- **EXERCISE GOAL**
Select and copy out every line in the records containing "сами".

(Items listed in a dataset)

■ ■ ■ ■ ■

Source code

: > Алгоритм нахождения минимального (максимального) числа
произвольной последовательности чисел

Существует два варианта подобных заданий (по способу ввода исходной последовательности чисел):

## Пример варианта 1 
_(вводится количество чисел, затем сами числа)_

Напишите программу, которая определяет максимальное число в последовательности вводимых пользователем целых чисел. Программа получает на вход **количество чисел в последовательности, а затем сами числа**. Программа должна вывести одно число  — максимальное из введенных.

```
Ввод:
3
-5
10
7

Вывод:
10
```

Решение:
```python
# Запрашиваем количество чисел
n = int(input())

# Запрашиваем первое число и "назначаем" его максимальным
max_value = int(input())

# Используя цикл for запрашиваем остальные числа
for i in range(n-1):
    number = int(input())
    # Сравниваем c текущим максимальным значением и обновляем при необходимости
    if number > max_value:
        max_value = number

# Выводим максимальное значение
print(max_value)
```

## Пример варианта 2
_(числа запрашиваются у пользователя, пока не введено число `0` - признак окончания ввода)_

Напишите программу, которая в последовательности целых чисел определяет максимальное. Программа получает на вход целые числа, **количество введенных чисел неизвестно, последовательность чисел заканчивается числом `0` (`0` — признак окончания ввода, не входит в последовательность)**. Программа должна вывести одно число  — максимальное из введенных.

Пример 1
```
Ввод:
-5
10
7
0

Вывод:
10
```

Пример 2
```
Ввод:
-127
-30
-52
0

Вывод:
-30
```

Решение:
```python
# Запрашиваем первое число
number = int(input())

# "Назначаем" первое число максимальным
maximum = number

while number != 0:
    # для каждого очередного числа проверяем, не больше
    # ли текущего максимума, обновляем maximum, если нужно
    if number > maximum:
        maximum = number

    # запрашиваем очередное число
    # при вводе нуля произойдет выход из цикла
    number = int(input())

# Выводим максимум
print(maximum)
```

■ ■ ■ ■ ■

- **TASK RESULT**
_(вводится количество чисел, затем сами числа)_
Напишите программу, которая определяет максимальное число в последовательности вводимых пользователем целых чисел. Программа получает на вход **количество чисел в последовательности, а затем сами числа**. Программа должна вывести одно число  — максимальное из введенных.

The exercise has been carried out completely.